• [Task statement]
Repeat every line of the data exactly; no picture belongs in the copy.
Segment Start: Extracted records
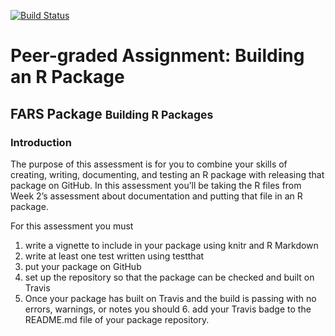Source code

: 
<!-- README.md is generated from README.Rmd. Please edit that file -->

[![Build
Status](https://github.com/eejingfeng/coursera)](https://travis-ci.org/AndersonUyekita/JHU_Building_R_Packages)

# Peer-graded Assignment: Building an R Package

## FARS Package <small>Building R Packages</small>

### Introduction

The purpose of this assessment is for you to combine your skills of
creating, writing, documenting, and testing an R package with releasing
that package on GitHub. In this assessment you’ll be taking the R files
from Week 2’s assessment about documentation and putting that file in an
R package.

For this assessment you must

1.  write a vignette to include in your package using knitr and R
    Markdown
2.  write at least one test written using testthat
3.  put your package on GitHub
4.  set up the repository so that the package can be checked and built
    on Travis
5.  Once your package has built on Travis and the build is passing with
    no errors, warnings, or notes you should 6. add your Travis badge to
    the README.md file of your package repository.
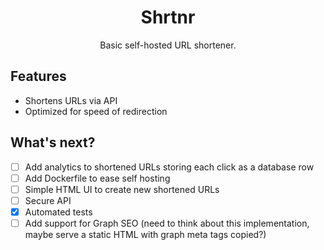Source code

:<div align="center">
  <h1>Shrtnr</h1>
  <p>Basic self-hosted URL shortener.</p>
</div>

## Features

- Shortens URLs via API
- Optimized for speed of redirection

## What's next?

- [ ] Add analytics to shortened URLs storing each click as a database row
- [ ] Add Dockerfile to ease self hosting
- [ ] Simple HTML UI to create new shortened URLs
- [ ] Secure API
- [x] Automated tests
- [ ] Add support for Graph SEO (need to think about this implementation, maybe serve a static HTML with graph meta tags copied?)
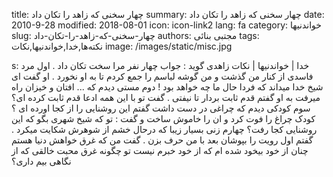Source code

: title: چهار سخنی که زاهد را تکان داد
summary: چهار سخنی که زاهد را تکان داد
date: 2010-9-28
modified: 2018-08-01
icon:  icon-link2
lang: fa
category: خواندنیها
slug: چهار-سخنی-که-زاهد-را-تکان-داد
authors: مجتبی بنائی
tags: نکته‌ها,خدا,خواندنیها,نکات
image: /images/static/misc.jpg

s: خدا | خواندنیها | نکات    زاهدی گوید :  جواب چهار نفر مرا سخت تکان داد . اول مرد فاسدی از کنار من گذشت و من گوشه لباسم را جمع کردم تا به او نخورد . او گفت ای شیخ خدا میداند که فردا حال ما چه خواهد بود !    دوم مستی دیدم که ...  افتان و خیزان راه میرفت به او گفتم قدم ثابت بردار تا نیفتی . گفت تو با این همه ادعا قدم ثابت کرده ای؟    سوم کودکی دیدم که چراغی در دست داشت گفتم این روشنایی را از کجا اورده ای ؟ کودک چراغ را فوت کرد و ان را خاموش ساخت و گفت : تو که شیخ شهری بگو که این روشنایی کجا رفت؟    چهارم زنی بسیار زیبا که درحال خشم از شوهرش شکایت میکرد . گفتم اول رویت را بپوشان بعد با من حرف بزن .   گفت من که غرق خواهش دنیا هستم  چنان از خود بیخود شده ام که از خود خبرم نیست تو چگونه غرق محبت خالقی که از نگاهی بیم داری؟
Segment End: Extracted records
• [Answer area]
Source code

: 
<!-- README.md is generated from README.Rmd. Please edit that file -->

[![Build
Status](https://github.com/eejingfeng/coursera)](https://travis-ci.org/AndersonUyekita/JHU_Building_R_Packages)

# Peer-graded Assignment: Building an R Package

## FARS Package <small>Building R Packages</small>

### Introduction

The purpose of this assessment is for you to combine your skills of
creating, writing, documenting, and testing an R package with releasing
that package on GitHub. In this assessment you’ll be taking the R files
from Week 2’s assessment about documentation and putting that file in an
R package.

For this assessment you must

1.  write a vignette to include in your package using knitr and R
    Markdown
2.  write at least one test written using testthat
3.  put your package on GitHub
4.  set up the repository so that the package can be checked and built
    on Travis
5.  Once your package has built on Travis and the build is passing with
    no errors, warnings, or notes you should 6. add your Travis badge to
    the README.md file of your package repository.
Source code

:<div align="center">
  <h1>Shrtnr</h1>
  <p>Basic self-hosted URL shortener.</p>
</div>

## Features

- Shortens URLs via API
- Optimized for speed of redirection

## What's next?

- [ ] Add analytics to shortened URLs storing each click as a database row
- [ ] Add Dockerfile to ease self hosting
- [ ] Simple HTML UI to create new shortened URLs
- [ ] Secure API
- [x] Automated tests
- [ ] Add support for Graph SEO (need to think about this implementation, maybe serve a static HTML with graph meta tags copied?)
Source code

: title: چهار سخنی که زاهد را تکان داد
summary: چهار سخنی که زاهد را تکان داد
date: 2010-9-28
modified: 2018-08-01
icon:  icon-link2
lang: fa
category: خواندنیها
slug: چهار-سخنی-که-زاهد-را-تکان-داد
authors: مجتبی بنائی
tags: نکته‌ها,خدا,خواندنیها,نکات
image: /images/static/misc.jpg

s: خدا | خواندنیها | نکات    زاهدی گوید :  جواب چهار نفر مرا سخت تکان داد . اول مرد فاسدی از کنار من گذشت و من گوشه لباسم را جمع کردم تا به او نخورد . او گفت ای شیخ خدا میداند که فردا حال ما چه خواهد بود !    دوم مستی دیدم که ...  افتان و خیزان راه میرفت به او گفتم قدم ثابت بردار تا نیفتی . گفت تو با این همه ادعا قدم ثابت کرده ای؟    سوم کودکی دیدم که چراغی در دست داشت گفتم این روشنایی را از کجا اورده ای ؟ کودک چراغ را فوت کرد و ان را خاموش ساخت و گفت : تو که شیخ شهری بگو که این روشنایی کجا رفت؟    چهارم زنی بسیار زیبا که درحال خشم از شوهرش شکایت میکرد . گفتم اول رویت را بپوشان بعد با من حرف بزن .   گفت من که غرق خواهش دنیا هستم  چنان از خود بیخود شده ام که از خود خبرم نیست تو چگونه غرق محبت خالقی که از نگاهی بیم داری؟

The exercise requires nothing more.